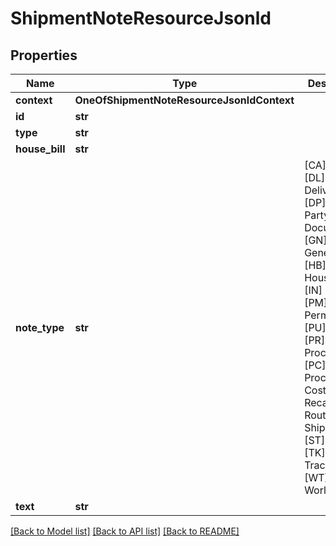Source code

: # ShipmentNoteResourceJsonld

## Properties
Name | Type | Description | Notes
------------ | ------------- | ------------- | -------------
**context** | **OneOfShipmentNoteResourceJsonldContext** |  | [optional] 
**id** | **str** |  | [optional] 
**type** | **str** |  | [optional] 
**house_bill** | **str** |  | [optional] 
**note_type** | **str** |           [CA] Carrier,          [DL] Delivery,          [DP] Denied Party,          [DO] Document,          [GN] General,          [HB] HouseBill,          [IN] Invoice,          [PM] Permissions,          [PU] Pickup,          [PR] Procurement,          [PC] Procurement Costs,          [RC] Recap,          [RT] Routing,          [SH] Shipment,          [ST] Status,          [TK] Tracking,          [WT] WorldTrak       | [default to '[GN] General']
**text** | **str** |  | 

[[Back to Model list]](../README.md#documentation-for-models) [[Back to API list]](../README.md#documentation-for-api-endpoints) [[Back to README]](../README.md)

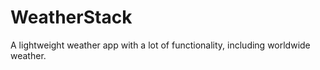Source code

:# WeatherStack
 A lightweight weather app with a lot of functionality, including worldwide weather.
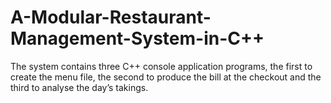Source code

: # A-Modular-Restaurant-Management-System-in-C++

The system contains three C++ console application programs, the first to create 
the menu file, the second to produce the bill at the checkout and the third to analyse 
the day’s takings.
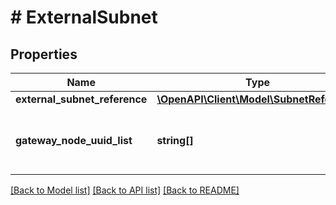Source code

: # # ExternalSubnet

## Properties

Name | Type | Description | Notes
------------ | ------------- | ------------- | -------------
**external_subnet_reference** | [**\OpenAPI\Client\Model\SubnetReference**](SubnetReference.md) |  |
**gateway_node_uuid_list** | **string[]** | List of gateway nodes for the external connectivity. | [optional]

[[Back to Model list]](../../README.md#models) [[Back to API list]](../../README.md#endpoints) [[Back to README]](../../README.md)
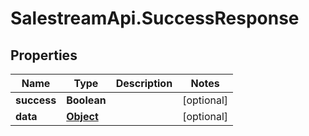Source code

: # SalestreamApi.SuccessResponse

## Properties
Name | Type | Description | Notes
------------ | ------------- | ------------- | -------------
**success** | **Boolean** |  | [optional] 
**data** | [**Object**](.md) |  | [optional] 



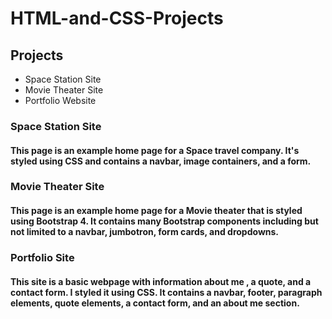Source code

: # HTML-and-CSS-Projects

## Projects

* Space Station Site
* Movie Theater Site 
* Portfolio Website

### Space Station Site
#### This page is an example home page for a Space travel company. It's styled using CSS and contains a navbar, image containers, and a form.

### Movie Theater Site

#### This page is an example home page for a Movie theater that is styled using Bootstrap 4. It contains many Bootstrap components including but not limited to a navbar, jumbotron, form cards, and dropdowns.

### Portfolio Site

#### This site is a basic webpage with information about me , a quote, and a contact form. I styled it using CSS. It contains a navbar, footer, paragraph elements, quote elements, a contact form, and an about me section.
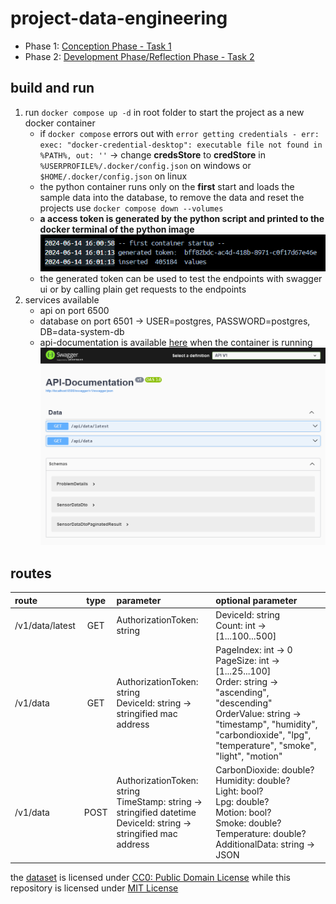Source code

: # project-data-engineering

- Phase 1: [Conception Phase - Task 1](./Conception%20Phase%20-%20Task%201.pdf)
- Phase 2: [Development Phase/Reflection Phase - Task 2]()

## build and run

1. run ``docker compose up -d`` in root folder to start the project as a new docker container
    - if ``docker compose`` errors out with ``error getting credentials - err: exec: "docker-credential-desktop": executable file not found in %PATH%, out: ''`` -> change **credsStore** to **credStore** in ``%USERPROFILE%/.docker/config.json`` on windows or ``$HOME/.docker/config.json`` on linux
    - the python container runs only on the **first** start and loads the sample data into the database, to remove the data and reset the projects use ``docker compose down --volumes``
    - **a access token is generated by the python script and printed to the docker terminal of the python image** \
    ![alt](./src/images/python_import_finished.png)
    - the generated token can be used to test the endpoints with swagger ui or by calling plain get requests to the endpoints
2. services available
    - api on port 6500
    - database on port 6501 -> USER=postgres, PASSWORD=postgres, DB=data-system-db
    - api-documentation is available [here](http://localhost:6500/swagger) when the container is running \
    ![alt](./src/images/swagger.png)

## routes

| route | type | parameter | optional parameter |
|:---|:---:|:---|:---|
|/v1/data/latest|GET|AuthorizationToken: string|DeviceId: string<br>Count: int -> [1...100...500]|
|/v1/data|GET|AuthorizationToken: string<br>DeviceId: string -> stringified mac address|PageIndex: int -> 0<br>PageSize: int -> [1...25...100]<br>Order: string -> "ascending", "descending"<br>OrderValue: string -> "timestamp", "humidity", "carbondioxide", "lpg", "temperature", "smoke", "light", "motion"|
|/v1/data|POST|AuthorizationToken: string<br>TimeStamp: string -> stringified datetime<br>DeviceId: string -> stringified mac address|CarbonDioxide: double?<br>Humidity: double?<br>Light: bool?<br>Lpg: double?<br>Motion: bool?<br>Smoke: double?<br>Temperature: double?<br>AdditionalData: string -> JSON|

the [dataset](https://www.kaggle.com/datasets/garystafford/environmental-sensor-data-132k) is licensed under [CC0: Public Domain License](https://creativecommons.org/publicdomain/zero/1.0/) while this repository is licensed under [MIT License](./LICENSE)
::::::::
Your objective: Here the answer is the exact run of lines above, from the line with "- api-documentation is" down to the last, and nothing else.

Response area:
    - api-documentation is available [here](http://localhost:6500/swagger) when the container is running \
    ![alt](./src/images/swagger.png)

## routes

| route | type | parameter | optional parameter |
|:---|:---:|:---|:---|
|/v1/data/latest|GET|AuthorizationToken: string|DeviceId: string<br>Count: int -> [1...100...500]|
|/v1/data|GET|AuthorizationToken: string<br>DeviceId: string -> stringified mac address|PageIndex: int -> 0<br>PageSize: int -> [1...25...100]<br>Order: string -> "ascending", "descending"<br>OrderValue: string -> "timestamp", "humidity", "carbondioxide", "lpg", "temperature", "smoke", "light", "motion"|
|/v1/data|POST|AuthorizationToken: string<br>TimeStamp: string -> stringified datetime<br>DeviceId: string -> stringified mac address|CarbonDioxide: double?<br>Humidity: double?<br>Light: bool?<br>Lpg: double?<br>Motion: bool?<br>Smoke: double?<br>Temperature: double?<br>AdditionalData: string -> JSON|

the [dataset](https://www.kaggle.com/datasets/garystafford/environmental-sensor-data-132k) is licensed under [CC0: Public Domain License](https://creativecommons.org/publicdomain/zero/1.0/) while this repository is licensed under [MIT License](./LICENSE)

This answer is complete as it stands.